Siga @radiopiranhas
A sucessão e a otimização tributária estão em pauta entre as famílias de grandes fortunas, com um possível aumento de alíquota de transmissão de renda no Brasil e o fim do diferimento fiscal nos investimentos. Mas em meio a uma onda de más notícias, os patriarcas e matriarcas comemoraram a regulação dos trusts – e a procura por eles disparou.
Os trusts são mecanismos sofisticados de sucessão patrimonial da legislação anglo-saxã, que dispensam inventários para personalizar a transmissão de riquezas. O proprietário do patrimônio define quem serão os beneficiários da sua herança e como eles terão acesso a ela. Podendo, inclusive, adicionar pré-requisitos.
Dessa forma, pode-se garantir que os herdeiros só tenham direito ao patrimônio depois de atingir uma idade ou depois de se graduarem, por exemplo. E mesmo limitar que apenas os rendimentos sejam acessados, não podendo mexer no patrimônio principal. Também é um excelente mecanismo de filantropia, garantindo quantias regulares para doações a entidades.
Não regulados no Brasil, os trusts só podem ser feitos em contas offshore. Mesmo assim, eram raros no País, pois não havia uma lei que tratava da sua tributação (e as incertezas coibiam as estruturas).
“Sempre falamos muito de trust para famílias de alto patrimônio no exterior, em especial com questões específicas na sucessão. Mas poucos faziam a estrutura pela imprevisibilidade de sua tributação. Agora, o interesse e as conversas sobre o assunto cresceram exponencialmente”, afirma Pedro Olmo, sócio responsável pelo patrimônio patrimonial da Sten Gestão Patrimonial.
O trust foi regulado com a lei das offshore de 2023 e recebeu a mesma tributação das offshore comuns.
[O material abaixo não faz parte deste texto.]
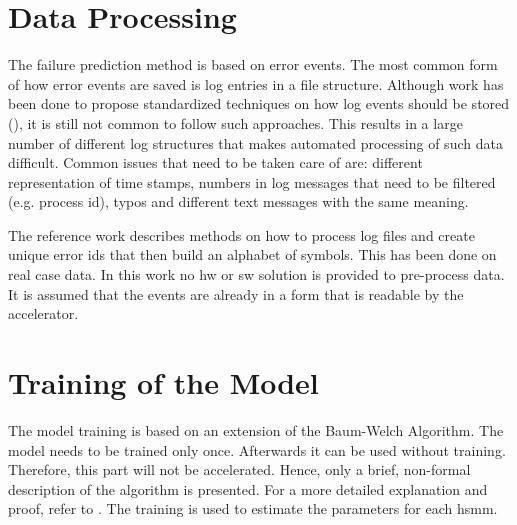 \documentclass[mscthesis]{usiinfthesis}
\begin{document}
\section{Data Processing}
\label{ch:event_data}

The failure prediction method is based on error events. The most common form of
how error events are saved is log entries in a file structure. Although work
has been done to propose standardized techniques on how log events should be
stored (\cite{IPDPS04_Salfner, DSN09_Ziming}), it is still not common to
follow such approaches. This results in a large number of different log
structures that makes automated processing of such data difficult. Common
issues that need to be taken care of are: different representation of time
stamps, numbers in log messages that need to be filtered (e.g. process id),
typos and different text messages with the same meaning.

The reference work \cite{salfner08} describes methods on how to process log
files and create unique error ids that then build an alphabet of symbols. This
has been done on real case data. In this work no \gls{hw} or \gls{sw} solution
is provided to pre-process data. It is assumed that the events are already in
a form that is readable by the accelerator.

\section{Training of the Model}
\label{ch:event_train}

The model training is based on an extension of the Baum-Welch Algorithm. The
model needs to be trained only once. Afterwards it can be used without
training.  Therefore, this part will not be accelerated. Hence, only a brief,
non-formal description of the algorithm is presented. For a more detailed
explanation and proof, refer to \cite{salfner08}. The training is used to
estimate the parameters for each \gls{hsmm}.
\end{document}
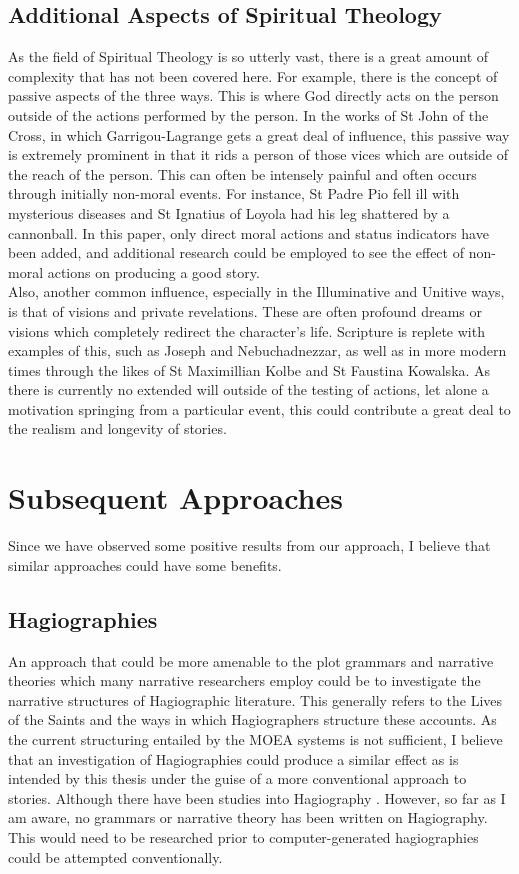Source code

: \documentclass[12pt]{article}
\begin{document}
\subsection{Additional Aspects of Spiritual Theology}
As the field of Spiritual Theology is so utterly vast, there is a great amount of complexity that has not been covered here. For example, there is the concept of passive aspects of the three ways. This is where God directly acts on the person outside of the actions performed by the person. In the works of St John of the Cross, in which Garrigou-Lagrange gets a great deal of influence, this passive way is extremely prominent in that it rids a person of those vices which are outside of the reach of the person. This can often be intensely painful and often occurs through initially non-moral events. For instance, St Padre Pio fell ill with mysterious diseases \cite{allegri2000padre} and St Ignatius of Loyola had his leg shattered by a cannonball\cite{loyola2009autobiography}. In this paper, only direct moral actions and status indicators have been added, and additional research could be employed to see the effect of non-moral actions on producing a good story. \\

Also, another common influence, especially in the Illuminative and Unitive ways, is that of visions and private revelations. These are often profound dreams or visions which completely redirect the character's life. Scripture is replete with examples of this, such as Joseph and Nebuchadnezzar, as well as in more modern times through the likes of St Maximillian Kolbe and St Faustina Kowalska. As there is currently no extended will outside of the testing of actions, let alone a motivation springing from a particular event, this could contribute a great deal to the realism and longevity of stories.  \\

\section{Subsequent Approaches}
Since we have observed some positive results from our approach, I believe that similar approaches could have some benefits.

\subsection{Hagiographies} 
An approach that could be more amenable to the plot grammars and narrative theories which many narrative researchers employ could be to investigate the narrative structures of Hagiographic literature. This generally refers to the Lives of the Saints and the ways in which Hagiographers structure these accounts. As the current structuring entailed by the MOEA systems is not sufficient, I believe that an investigation of Hagiographies could produce a similar effect as is intended by this thesis under the guise of a more conventional approach to stories. Although there have been studies into Hagiography \cite{Haseldine1994} \cite{Krueger2004}. However, so far as I am aware, no grammars or narrative theory has been written on Hagiography. This would need to be researched prior to computer-generated hagiographies could be attempted conventionally.  
\end{document}
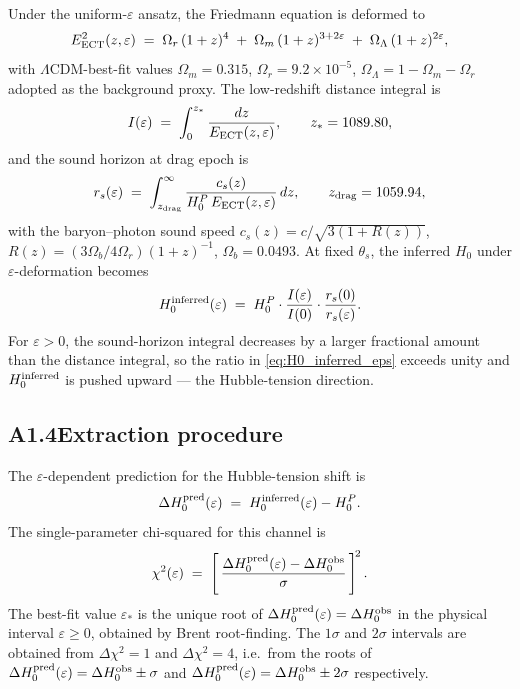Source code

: Under the uniform-$\varepsilon$ ansatz, the Friedmann equation is
deformed to
\begin{equation}
E_{\rm ECT}^2(z,\varepsilon)
\;=\; \Omega_r\,(1+z)^4
\;+\; \Omega_m\,(1+z)^{3+2\varepsilon}
\;+\; \Omega_\Lambda\,(1+z)^{2\varepsilon},
\label{eq:eps_friedmann_A1}
\end{equation}
with $\Lambda$CDM-best-fit values
$\Omega_m = 0.315$, $\Omega_r = 9.2\times 10^{-5}$,
$\Omega_\Lambda = 1 - \Omega_m - \Omega_r$ adopted as the background
proxy. The low-redshift distance integral is
\begin{equation}
I(\varepsilon) \;=\; \int_0^{z_*} \frac{dz}{E_{\rm ECT}(z,\varepsilon)},
\qquad z_* = 1089.80,
\end{equation}
and the sound horizon at drag epoch is
\begin{equation}
r_s(\varepsilon)
\;=\; \int_{z_{\rm drag}}^{\infty}
\frac{c_s(z)}{H_0^P\,E_{\rm ECT}(z,\varepsilon)}\,dz,
\qquad z_{\rm drag} = 1059.94,
\end{equation}
with the baryon--photon sound speed
$c_s(z) = c/\sqrt{3(1+R(z))}$, $R(z) = (3\Omega_b/4\Omega_r)(1+z)^{-1}$,
$\Omega_b = 0.0493$. At fixed $\theta_s$, the inferred $H_0$ under
$\varepsilon$-deformation becomes
\begin{equation}
H_0^{\rm inferred}(\varepsilon)
\;=\; H_0^P \cdot
\frac{I(\varepsilon)}{I(0)}
\cdot
\frac{r_s(0)}{r_s(\varepsilon)}.
\label{eq:H0_inferred_eps}
\end{equation}
For $\varepsilon > 0$, the sound-horizon integral decreases by a
larger fractional amount than the distance integral, so the ratio in
\eqref{eq:H0_inferred_eps} exceeds unity and $H_0^{\rm inferred}$ is
pushed upward --- the Hubble-tension direction.

\subsection*{A1.4\quad Extraction procedure}

The $\varepsilon$-dependent prediction for the Hubble-tension shift is
\begin{equation}
\Delta H_0^{\rm pred}(\varepsilon)
\;=\; H_0^{\rm inferred}(\varepsilon) - H_0^P.
\end{equation}
The single-parameter chi-squared for this channel is
\begin{equation}
\chi^2(\varepsilon)
\;=\;
\left[\,
\frac{\Delta H_0^{\rm pred}(\varepsilon) - \Delta H_0^{\rm obs}}
     {\sigma}
\,\right]^{\!2}.
\label{eq:chi2_hubble_eps}
\end{equation}
The best-fit value $\varepsilon_*$ is the unique root of
$\Delta H_0^{\rm pred}(\varepsilon) = \Delta H_0^{\rm obs}$ in the
physical interval $\varepsilon \geq 0$, obtained by Brent root-finding.
The $1\sigma$ and $2\sigma$ intervals are obtained from
$\Delta\chi^2 = 1$ and $\Delta\chi^2 = 4$, i.e.\ from the roots of
$\Delta H_0^{\rm pred}(\varepsilon) = \Delta H_0^{\rm obs} \pm \sigma$
and
$\Delta H_0^{\rm pred}(\varepsilon) = \Delta H_0^{\rm obs} \pm 2\sigma$
respectively.

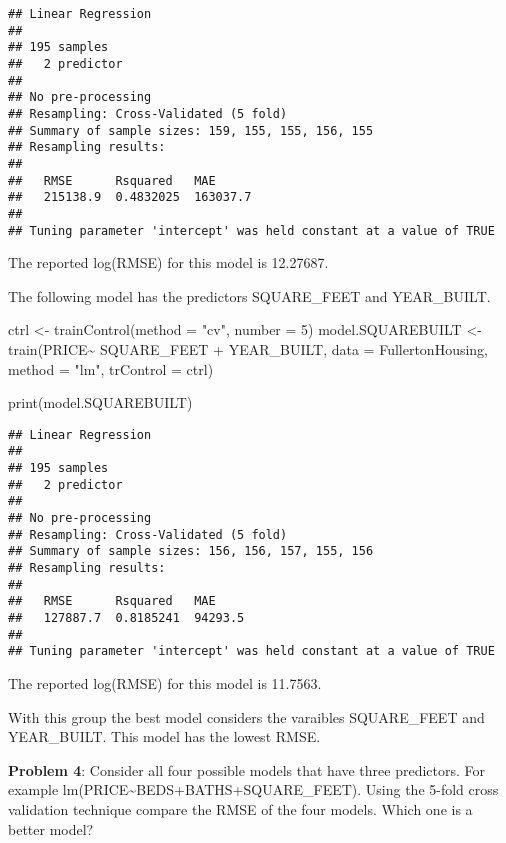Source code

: \documentclass[
]{article}
\newenvironment{Shaded}{\begin{snugshade}}{\end{snugshade}}
\newcommand{\AttributeTok}[1]{\textcolor[rgb]{0.77,0.63,0.00}{#1}}
\newcommand{\DecValTok}[1]{\textcolor[rgb]{0.00,0.00,0.81}{#1}}
\newcommand{\FunctionTok}[1]{\textcolor[rgb]{0.00,0.00,0.00}{#1}}
\newcommand{\NormalTok}[1]{#1}
\newcommand{\OtherTok}[1]{\textcolor[rgb]{0.56,0.35,0.01}{#1}}
\newcommand{\SpecialCharTok}[1]{\textcolor[rgb]{0.00,0.00,0.00}{#1}}
\newcommand{\StringTok}[1]{\textcolor[rgb]{0.31,0.60,0.02}{#1}}
\begin{document}
\begin{verbatim}
## Linear Regression 
## 
## 195 samples
##   2 predictor
## 
## No pre-processing
## Resampling: Cross-Validated (5 fold) 
## Summary of sample sizes: 159, 155, 155, 156, 155 
## Resampling results:
## 
##   RMSE      Rsquared   MAE     
##   215138.9  0.4832025  163037.7
## 
## Tuning parameter 'intercept' was held constant at a value of TRUE
\end{verbatim}

The reported log(RMSE) for this model is 12.27687.

The following model has the predictors SQUARE\_FEET and YEAR\_BUILT.

\begin{Shaded}
\begin{Highlighting}[]
\NormalTok{ctrl }\OtherTok{\textless{}{-}} \FunctionTok{trainControl}\NormalTok{(}\AttributeTok{method =} \StringTok{"cv"}\NormalTok{, }\AttributeTok{number =} \DecValTok{5}\NormalTok{)}
\NormalTok{model.SQUAREBUILT }\OtherTok{\textless{}{-}} \FunctionTok{train}\NormalTok{(PRICE}\SpecialCharTok{\textasciitilde{}}\NormalTok{ SQUARE\_FEET }\SpecialCharTok{+}\NormalTok{ YEAR\_BUILT, }
               \AttributeTok{data =}\NormalTok{ FullertonHousing, }\AttributeTok{method =} \StringTok{"lm"}\NormalTok{, }\AttributeTok{trControl =}\NormalTok{ ctrl)}

\FunctionTok{print}\NormalTok{(model.SQUAREBUILT)}
\end{Highlighting}
\end{Shaded}

\begin{verbatim}
## Linear Regression 
## 
## 195 samples
##   2 predictor
## 
## No pre-processing
## Resampling: Cross-Validated (5 fold) 
## Summary of sample sizes: 156, 156, 157, 155, 156 
## Resampling results:
## 
##   RMSE      Rsquared   MAE    
##   127887.7  0.8185241  94293.5
## 
## Tuning parameter 'intercept' was held constant at a value of TRUE
\end{verbatim}

The reported log(RMSE) for this model is 11.7563.

With this group the best model considers the varaibles SQUARE\_FEET and
YEAR\_BUILT. This model has the lowest RMSE.

\textbf{Problem 4}: Consider all four possible models that have three
predictors. For example
lm(PRICE\textasciitilde BEDS+BATHS+SQUARE\_FEET). Using the 5-fold cross
validation technique compare the RMSE of the four models. Which one is a
better model?
\end{document}
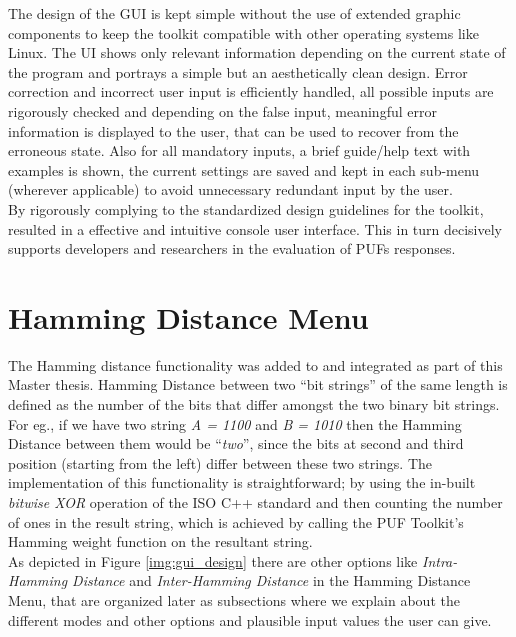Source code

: The design of the GUI is kept simple without the use of extended graphic components to keep the toolkit compatible with other operating systems like Linux. The UI shows only relevant information depending on the current state of the program and portrays a simple but an aesthetically clean design. Error correction and incorrect user input is efficiently handled, all possible inputs are rigorously checked and depending on the false input, meaningful error information is displayed to the user, that can be used to
recover from the erroneous state. Also for all mandatory inputs, a brief guide/help text with examples is shown, the current settings are saved and kept in each sub-menu (wherever applicable) to avoid unnecessary redundant input by the user.\\

By rigorously complying to the standardized design guidelines for the toolkit, resulted in a effective and intuitive console user interface.
This in turn decisively supports developers and researchers in the evaluation of PUFs responses.\cite{71}


\section{Hamming Distance Menu}
\label{Hamming_Distance_menu}
The Hamming distance functionality was added to and integrated as part of this Master thesis. Hamming Distance between two ``bit strings'' of the same length is defined as the number of the bits that differ amongst the two binary bit strings. For eg., if we have two string \emph{A = 1100} and \emph{B = 1010} then the Hamming Distance between them would be ``\emph{two}'', since the bits at second and third position (starting from the left) differ between these two strings. The implementation of
this functionality is straightforward; by using the in-built \emph{bitwise XOR} operation of the ISO C++ standard and then counting the number of ones in the result string, which is achieved by calling the PUF Toolkit's Hamming weight function on the resultant string.\\

As depicted in Figure \ref{img:gui_design} there are other options like \emph{Intra-Hamming Distance} and \emph{Inter-Hamming Distance} in the Hamming Distance Menu, that are organized later as subsections where we explain about the different modes and other options and plausible input values the user can give.\\

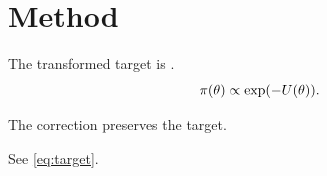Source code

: \section{Method}\label{sec:method}
The transformed target is \target.
\begin{equation}\label{eq:target}
  \target(\theta) \propto \exp(-U(\theta)).
\end{equation}
\begin{theorem}\label{thm:exact}
The correction preserves the target.
\end{theorem}
See \eqref{eq:target}.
Ou seja, o resultado da trust é tributado em 15% todos os anos fiscais. Incidindo o Imposto sobre Transmissão Causa Mortis e Doação (ITCMD) como nas demais estruturas de herança.
“Antes havia o entendimento que os trusts eram tributados em até 27,5% pelo principal ou pelo rendimento. Agora com a equiparação tributária, essa ferramenta entrou na prateleira de opções dos clientes e está hoje em todas as discussões de sucessão”, afirma Yuri Freitas, head de wealth planning no UBS Brasil.
Segundo escritórios de advocacia especializados em sucessão internacional e empresas estruturadoras de trusts ouvidos pelo NeoFeed, a procura por trusts triplicou no ano passado.
“A legislação deu mais conforto para se pensar neste mecanismo e temos sido muito procurados desde o ano passado. Diria que a demanda triplicou, com muito mais estruturas montadas e principalmente mais gente buscando aconselhamento e analisando para tomar uma decisão”, afirma Gabriela Cardoso Abbud, business manager do Brasil, do Cone Marshall Group, uma das maiores estruturadoras de trust do mundo, com escritório em mais de 15 países.
Rodrigo Loureiro, diretor e head do escritório de São Paulo da Harneys Fiduciary, um dos maiores grupos de serviços fiduciários offshore no mundo, explica que antes da legislação, a cada 10 clientes que procuravam a empresa para estruturar uma sucessão offshore, apenas dois preferiam trusts e os outros oito usavam testamentos. Agora, já são de quatro a cinco que buscam o trust.
“Antes da lei, quem procurava o trust era quem tinham um patrimônio muito grande no exterior e casos específicos, como muitos filhos em casamentos diferentes, filhos com problemas de saúde. Agora, vem muitas famílias sem especificações, apenas para não ter que lidar com um inventário”, afirma Loureiro.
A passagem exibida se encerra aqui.